By · Updated 12 July 2026

A smiling university student with a backpack and books walking on campus

If you have been in care, the student finance system is often the part of going to university that feels most stacked against you: forms that assume a family behind you, income questions about people you may not speak to, money that depends on a household you left. For 2026/27 one of the biggest of those barriers has just been removed. Care leavers are now entitled to the maximum maintenance loan automatically, without any household income being counted at all. This walks through exactly what you can get, what your council and your university add on top, and the practical steps to claim all of it.

Three university students walking together on campus

What changed for 2026/27, and why it matters

Until now, every student applying for a means-tested maintenance loan had to declare their household income, and care leavers were pushed into an awkward corner: assessed as independent, but still often asked to evidence why, or chased for details about people they had no relationship with. From the 2026/27 academic year that ends. If you can show that you meet, or previously met, the statutory definition of a care leaver, you are entitled to the maximum loan for living costs automatically on application, and you are exempt from means testing entirely.

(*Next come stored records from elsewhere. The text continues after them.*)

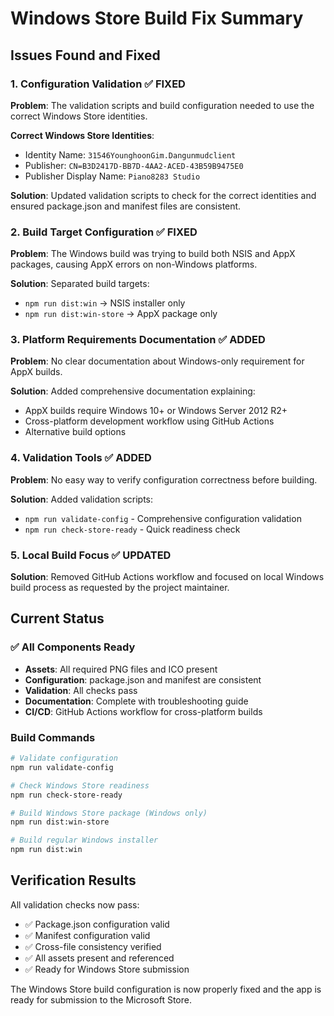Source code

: # Windows Store Build Fix Summary

## Issues Found and Fixed

### 1. Configuration Validation ✅ FIXED
**Problem**: The validation scripts and build configuration needed to use the correct Windows Store identities.

**Correct Windows Store Identities**:
- Identity Name: `31546YounghoonGim.Dangunmudclient`
- Publisher: `CN=B3D2417D-BB7D-4AA2-ACED-43B59B9475E0`
- Publisher Display Name: `Piano8283 Studio`

**Solution**: Updated validation scripts to check for the correct identities and ensured package.json and manifest files are consistent.

### 2. Build Target Configuration ✅ FIXED
**Problem**: The Windows build was trying to build both NSIS and AppX packages, causing AppX errors on non-Windows platforms.

**Solution**: Separated build targets:
- `npm run dist:win` → NSIS installer only
- `npm run dist:win-store` → AppX package only

### 3. Platform Requirements Documentation ✅ ADDED
**Problem**: No clear documentation about Windows-only requirement for AppX builds.

**Solution**: Added comprehensive documentation explaining:
- AppX builds require Windows 10+ or Windows Server 2012 R2+
- Cross-platform development workflow using GitHub Actions
- Alternative build options

### 4. Validation Tools ✅ ADDED
**Problem**: No easy way to verify configuration correctness before building.

**Solution**: Added validation scripts:
- `npm run validate-config` - Comprehensive configuration validation
- `npm run check-store-ready` - Quick readiness check

### 5. Local Build Focus ✅ UPDATED
**Solution**: Removed GitHub Actions workflow and focused on local Windows build process as requested by the project maintainer.

## Current Status

### ✅ All Components Ready
- **Assets**: All required PNG files and ICO present
- **Configuration**: package.json and manifest are consistent
- **Validation**: All checks pass
- **Documentation**: Complete with troubleshooting guide
- **CI/CD**: GitHub Actions workflow for cross-platform builds

### Build Commands
```bash
# Validate configuration
npm run validate-config

# Check Windows Store readiness
npm run check-store-ready

# Build Windows Store package (Windows only)
npm run dist:win-store

# Build regular Windows installer
npm run dist:win
```

## Verification Results

All validation checks now pass:
- ✅ Package.json configuration valid
- ✅ Manifest configuration valid
- ✅ Cross-file consistency verified
- ✅ All assets present and referenced
- ✅ Ready for Windows Store submission

The Windows Store build configuration is now properly fixed and the app is ready for submission to the Microsoft Store.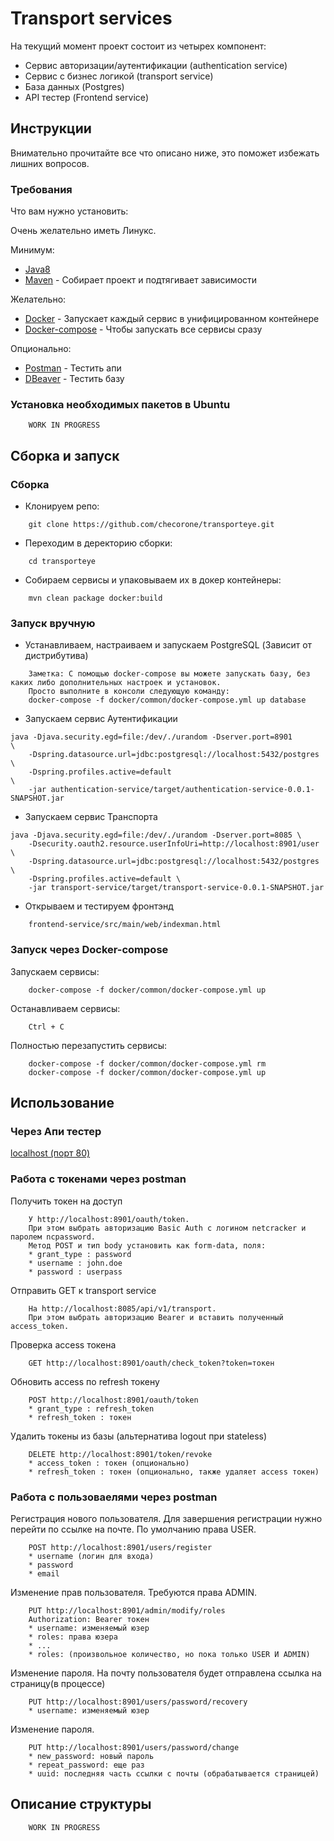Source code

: # Transport services 

На текущий момент проект состоит из четырех компонент:
* Сервис авторизации/аутентификации (authentication service)
* Сервис с бизнес логикой (transport service)
* База данных (Postgres)
* API тестер (Frontend service)

## Инструкции

Внимательно прочитайте все что описано ниже, это поможет избежать лишних вопросов.

### Требования

Что вам нужно установить:

Очень желательно иметь Линукс.

Минимум:
* [Java8](https://java.com/ru/download/)
* [Maven](https://maven.apache.org/) - Собирает проект и подтягивает зависимости

Желательно:
* [Docker](https://www.docker.com/) - Запускает каждый сервис в унифицированном контейнере 
* [Docker-compose](https://docs.docker.com/compose/install/) - Чтобы запускать все сервисы сразу

Опционально:
* [Postman](https://www.getpostman.com/) - Тестить апи
* [DBeaver](https://dbeaver.io/) - Тестить базу

### Установка необходимых пакетов в Ubuntu

```
    WORK IN PROGRESS
```

## Сборка и запуск

### Сборка

+ Клонируем репо:
```
    git clone https://github.com/checorone/transporteye.git
```

+ Переходим в деректорию сборки:
```
    cd transporteye
```

+ Собираем сервисы и упаковываем их в докер контейнеры:
```
    mvn clean package docker:build
```
### Запуск вручную

+ Устанавливаем, настраиваем и запускаем PostgreSQL (Зависит от дистрибутива)
    
```
    Заметка: С помощью docker-compose вы можете запускать базу, без каких либо дополнительных настроек и установок. 
    Просто выполните в консоли следующую команду:
    docker-compose -f docker/common/docker-compose.yml up database
```
    
+ Запускаем сервис Аутентификации
```
java -Djava.security.egd=file:/dev/./urandom -Dserver.port=8901         \ 
    -Dspring.datasource.url=jdbc:postgresql://localhost:5432/postgres   \
    -Dspring.profiles.active=default                                    \
    -jar authentication-service/target/authentication-service-0.0.1-SNAPSHOT.jar
```
+ Запускаем сервис Транспорта
```
java -Djava.security.egd=file:/dev/./urandom -Dserver.port=8085 \
    -Dsecurity.oauth2.resource.userInfoUri=http://localhost:8901/user \
    -Dspring.datasource.url=jdbc:postgresql://localhost:5432/postgres \
    -Dspring.profiles.active=default \
    -jar transport-service/target/transport-service-0.0.1-SNAPSHOT.jar
```
+ Открываем и тестируем фронтэнд
```
    frontend-service/src/main/web/indexman.html
```

### Запуск через Docker-compose

Запускаем сервисы:

```
    docker-compose -f docker/common/docker-compose.yml up
```

Останавливаем сервисы:

```
    Ctrl + C
```

Полностью перезапустить сервисы:

```
    docker-compose -f docker/common/docker-compose.yml rm
    docker-compose -f docker/common/docker-compose.yml up
```

## Использование

### Через Апи тестер

[localhost (порт 80)](http://localhost)

### Работа с токенами через postman
Получить токен на доступ
```
    У http://localhost:8901/oauth/token. 
    При этом выбрать авторизацию Basic Auth c логином netcracker и паролем ncpassword. 
    Метод POST и тип body установить как form-data, поля:
    * grant_type : password
    * username : john.doe
    * password : userpass
```

Отправить GET к transport service
```
    На http://localhost:8085/api/v1/transport. 
    При этом выбрать авторизацию Bearer и вставить полученный access_token.
```

Проверка access токена
```
    GET http://localhost:8901/oauth/check_token?token=токен
```

Обновить access по refresh токену
```
    POST http://localhost:8901/oauth/token
    * grant_type : refresh_token
    * refresh_token : токен
```

 Удалить токены из базы (альтернатива logout при stateless)
```
    DELETE http://localhost:8901/token/revoke
    * access_token : токен (опционально)
    * refresh_token : токен (опционально, также удаляет access токен)
```

### Работа с пользоваелями через postman
Регистрация нового пользователя. Для завершения регистрации нужно перейти по ссылке на почте. По умолчанию права USER.
```
    POST http://localhost:8901/users/register
    * username (логин для входа)
    * password 
    * email
```
Изменение прав пользователя. Требуются права ADMIN.
```
    PUT http://localhost:8901/admin/modify/roles
    Authorization: Bearer токен
    * username: изменяемый юзер
    * roles: права юзера 
    * ...
    * roles: (произвольное количество, но пока только USER И ADMIN)
```
Изменение пароля. На почту пользователя будет отправлена ссылка на страницу(в процессе)
```
    PUT http://localhost:8901/users/password/recovery
    * username: изменяемый юзер
```
Изменение пароля. 
```
    PUT http://localhost:8901/users/password/change
    * new_password: новый пароль
    * repeat_password: еще раз
    * uuid: последняя часть ссылки с почты (обрабатывается страницей)
```

## Описание структуры

```
    WORK IN PROGRESS
```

In plain terms: your household income is no longer used to work out your maintenance loan. You do not have to prove hardship, and you do not have to produce a parent's payslip. You apply, you evidence your care status once, and you get the full amount. No income form. No awkward questions about people you left behind. When I went through Student Finance England's 2026/27 guidance for this piece, that was the line that stood out, because it quietly fixes one of the most stressful parts of the process for the students least able to fill the gap themselves.

There is one thing worth knowing. Student Finance England may still ask for household income, but only to check what extra grants and university bursaries you might qualify for, not to reduce your loan. Giving it can unlock more money, never less, so it is usually worth doing.

How much the maximum maintenance loan actually is

Because you now get the maximum by default, it helps to know what the maximum is. For 2026/27 that is £9,118 if you live at home, £10,830 if you live away from home outside London, £14,135 if you live away from home in London, and £12,403 if part of your course is spent studying abroad. Where you live sets the figure, not where you grew up.

The loan is paid to you directly in three instalments across the year, one at the start of each term, straight into your bank account. It is yours to budget across rent, food, bills and everything else. If you are weighing that money against rising rents, our breakdown of the maintenance loan against real 2026 rents is a useful reality check, and the maintenance loan calculator lets you see your own number.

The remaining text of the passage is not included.